BRIEF: The result should be every line in the data below that carries the string "吾不听田丰之言".

-- -- --

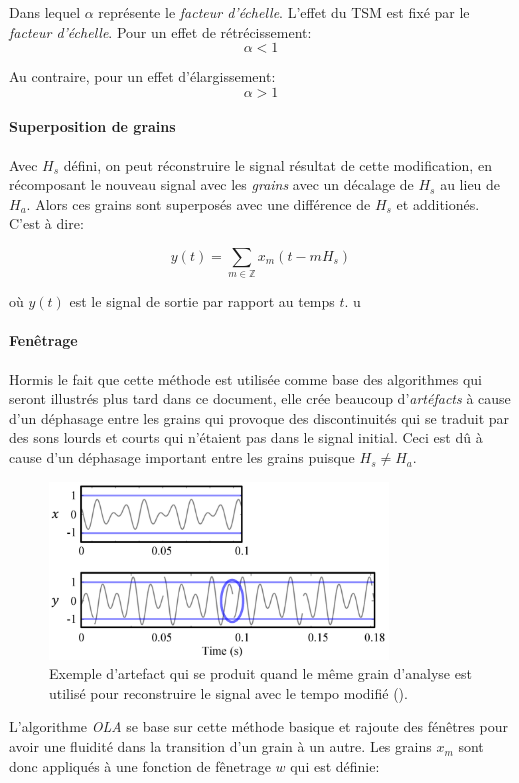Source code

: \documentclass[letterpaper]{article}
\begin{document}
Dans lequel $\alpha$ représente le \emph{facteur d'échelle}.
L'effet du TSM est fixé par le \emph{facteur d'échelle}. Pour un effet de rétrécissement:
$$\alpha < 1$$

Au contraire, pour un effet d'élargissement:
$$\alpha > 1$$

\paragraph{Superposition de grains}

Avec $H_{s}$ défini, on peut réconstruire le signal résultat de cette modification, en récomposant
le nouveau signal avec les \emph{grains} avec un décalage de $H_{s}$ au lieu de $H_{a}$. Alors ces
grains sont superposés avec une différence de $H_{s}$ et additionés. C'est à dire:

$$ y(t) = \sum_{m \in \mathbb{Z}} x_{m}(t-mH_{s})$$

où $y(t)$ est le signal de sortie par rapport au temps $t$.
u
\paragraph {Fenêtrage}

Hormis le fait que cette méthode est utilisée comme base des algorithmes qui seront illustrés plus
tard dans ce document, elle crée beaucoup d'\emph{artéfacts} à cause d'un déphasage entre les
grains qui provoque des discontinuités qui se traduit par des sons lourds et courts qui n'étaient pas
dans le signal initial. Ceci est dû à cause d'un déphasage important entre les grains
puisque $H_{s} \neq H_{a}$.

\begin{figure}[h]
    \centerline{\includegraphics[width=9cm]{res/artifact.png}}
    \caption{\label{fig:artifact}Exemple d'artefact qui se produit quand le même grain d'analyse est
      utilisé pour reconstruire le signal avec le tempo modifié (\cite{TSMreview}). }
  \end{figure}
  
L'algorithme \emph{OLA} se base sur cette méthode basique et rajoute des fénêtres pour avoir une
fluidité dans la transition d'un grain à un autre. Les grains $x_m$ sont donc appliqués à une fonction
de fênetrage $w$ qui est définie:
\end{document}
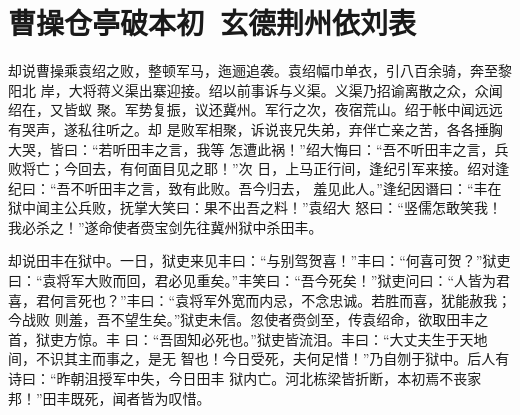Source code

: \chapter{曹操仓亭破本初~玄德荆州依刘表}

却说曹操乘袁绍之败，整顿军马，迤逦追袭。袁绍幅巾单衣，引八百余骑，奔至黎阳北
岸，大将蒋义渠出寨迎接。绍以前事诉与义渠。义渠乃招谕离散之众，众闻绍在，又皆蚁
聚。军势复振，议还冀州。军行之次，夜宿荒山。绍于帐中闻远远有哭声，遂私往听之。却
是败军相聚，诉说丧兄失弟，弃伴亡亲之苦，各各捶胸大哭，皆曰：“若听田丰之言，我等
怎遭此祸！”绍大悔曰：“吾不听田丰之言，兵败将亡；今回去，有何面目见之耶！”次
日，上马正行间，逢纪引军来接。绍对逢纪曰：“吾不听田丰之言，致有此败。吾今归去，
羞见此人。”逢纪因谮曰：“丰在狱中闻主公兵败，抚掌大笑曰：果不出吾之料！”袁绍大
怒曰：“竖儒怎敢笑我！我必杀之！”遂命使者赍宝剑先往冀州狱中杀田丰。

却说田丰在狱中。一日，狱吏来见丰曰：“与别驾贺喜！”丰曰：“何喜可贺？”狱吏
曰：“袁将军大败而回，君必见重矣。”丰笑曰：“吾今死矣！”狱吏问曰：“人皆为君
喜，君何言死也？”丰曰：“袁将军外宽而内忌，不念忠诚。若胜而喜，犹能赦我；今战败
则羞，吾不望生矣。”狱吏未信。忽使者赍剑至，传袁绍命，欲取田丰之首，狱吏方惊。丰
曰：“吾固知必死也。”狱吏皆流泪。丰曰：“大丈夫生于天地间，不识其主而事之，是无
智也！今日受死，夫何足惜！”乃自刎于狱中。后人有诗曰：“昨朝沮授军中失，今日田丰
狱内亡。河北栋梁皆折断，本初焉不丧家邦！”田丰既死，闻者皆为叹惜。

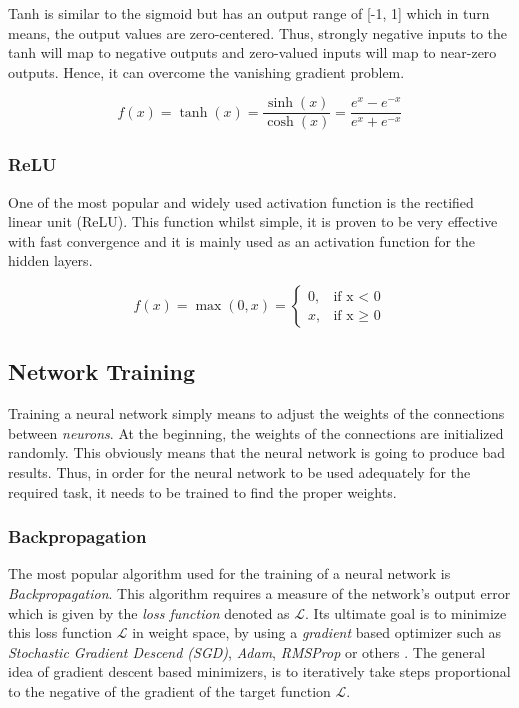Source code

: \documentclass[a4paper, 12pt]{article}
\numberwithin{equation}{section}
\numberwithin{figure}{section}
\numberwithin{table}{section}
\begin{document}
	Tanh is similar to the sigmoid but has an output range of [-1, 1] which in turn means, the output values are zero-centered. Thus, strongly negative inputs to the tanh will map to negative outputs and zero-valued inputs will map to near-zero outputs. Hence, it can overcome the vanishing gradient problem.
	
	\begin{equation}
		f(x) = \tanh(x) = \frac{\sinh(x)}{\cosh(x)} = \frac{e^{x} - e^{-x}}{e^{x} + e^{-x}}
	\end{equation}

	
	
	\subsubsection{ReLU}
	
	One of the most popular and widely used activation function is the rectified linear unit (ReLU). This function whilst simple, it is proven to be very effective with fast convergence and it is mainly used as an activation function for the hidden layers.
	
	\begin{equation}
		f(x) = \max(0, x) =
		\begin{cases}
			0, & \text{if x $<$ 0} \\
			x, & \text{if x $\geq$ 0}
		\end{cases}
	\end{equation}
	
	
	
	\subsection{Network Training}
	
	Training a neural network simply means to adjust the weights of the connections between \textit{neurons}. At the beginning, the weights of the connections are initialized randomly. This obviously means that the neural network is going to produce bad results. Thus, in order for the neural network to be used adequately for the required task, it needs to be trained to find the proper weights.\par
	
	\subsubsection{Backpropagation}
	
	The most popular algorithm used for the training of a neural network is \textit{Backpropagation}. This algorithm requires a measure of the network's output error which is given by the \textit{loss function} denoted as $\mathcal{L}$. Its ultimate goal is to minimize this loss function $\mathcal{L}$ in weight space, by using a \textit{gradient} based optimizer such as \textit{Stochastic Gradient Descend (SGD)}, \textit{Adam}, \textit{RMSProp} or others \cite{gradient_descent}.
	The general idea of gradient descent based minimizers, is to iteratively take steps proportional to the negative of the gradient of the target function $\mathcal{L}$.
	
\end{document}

-- -- --

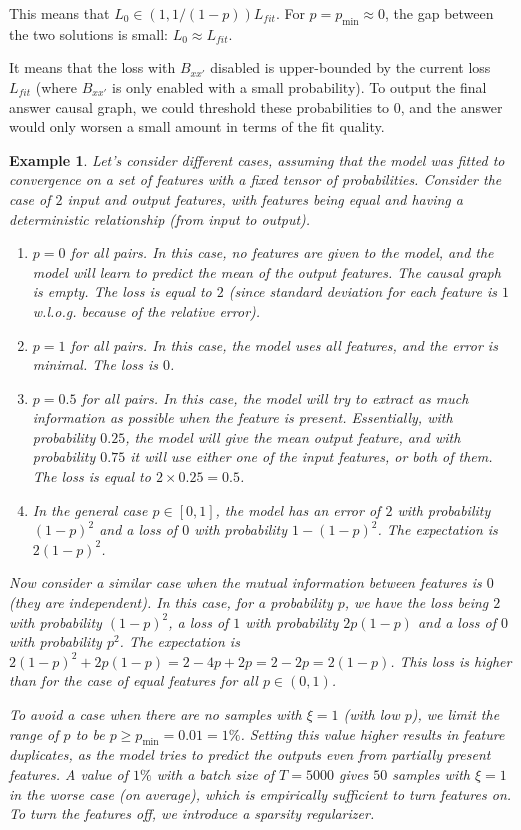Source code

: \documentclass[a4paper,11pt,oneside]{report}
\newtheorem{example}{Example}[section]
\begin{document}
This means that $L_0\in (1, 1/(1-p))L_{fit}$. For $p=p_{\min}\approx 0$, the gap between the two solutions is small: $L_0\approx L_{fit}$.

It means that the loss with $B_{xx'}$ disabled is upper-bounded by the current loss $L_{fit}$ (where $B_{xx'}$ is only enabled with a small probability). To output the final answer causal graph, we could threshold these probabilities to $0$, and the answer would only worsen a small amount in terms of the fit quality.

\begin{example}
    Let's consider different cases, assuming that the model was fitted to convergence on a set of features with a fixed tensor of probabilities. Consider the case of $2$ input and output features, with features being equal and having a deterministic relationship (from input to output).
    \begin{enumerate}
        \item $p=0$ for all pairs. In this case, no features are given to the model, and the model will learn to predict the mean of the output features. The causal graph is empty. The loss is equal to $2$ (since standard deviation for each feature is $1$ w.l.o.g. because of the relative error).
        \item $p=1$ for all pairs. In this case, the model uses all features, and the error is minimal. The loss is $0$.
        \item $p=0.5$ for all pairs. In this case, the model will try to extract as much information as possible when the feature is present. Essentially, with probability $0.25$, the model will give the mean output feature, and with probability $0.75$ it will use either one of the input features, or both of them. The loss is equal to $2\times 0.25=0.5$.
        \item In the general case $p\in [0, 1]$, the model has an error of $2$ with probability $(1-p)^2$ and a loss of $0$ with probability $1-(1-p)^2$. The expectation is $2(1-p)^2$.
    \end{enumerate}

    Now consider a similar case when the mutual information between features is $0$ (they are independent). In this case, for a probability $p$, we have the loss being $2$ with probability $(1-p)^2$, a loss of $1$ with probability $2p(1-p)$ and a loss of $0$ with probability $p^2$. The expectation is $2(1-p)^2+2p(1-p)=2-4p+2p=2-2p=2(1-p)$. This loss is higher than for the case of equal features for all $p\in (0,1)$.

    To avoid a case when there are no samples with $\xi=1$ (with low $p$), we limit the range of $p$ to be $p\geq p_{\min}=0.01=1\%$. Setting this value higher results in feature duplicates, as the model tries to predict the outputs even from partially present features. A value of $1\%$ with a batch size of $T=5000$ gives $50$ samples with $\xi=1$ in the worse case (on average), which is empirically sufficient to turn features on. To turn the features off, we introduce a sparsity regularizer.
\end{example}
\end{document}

-- -- --

EXPECTED ANSWER:
怎遭此祸！”绍大悔曰：“吾不听田丰之言，兵败将亡；今回去，有何面目见之耶！”次
日，上马正行间，逢纪引军来接。绍对逢纪曰：“吾不听田丰之言，致有此败。吾今归去，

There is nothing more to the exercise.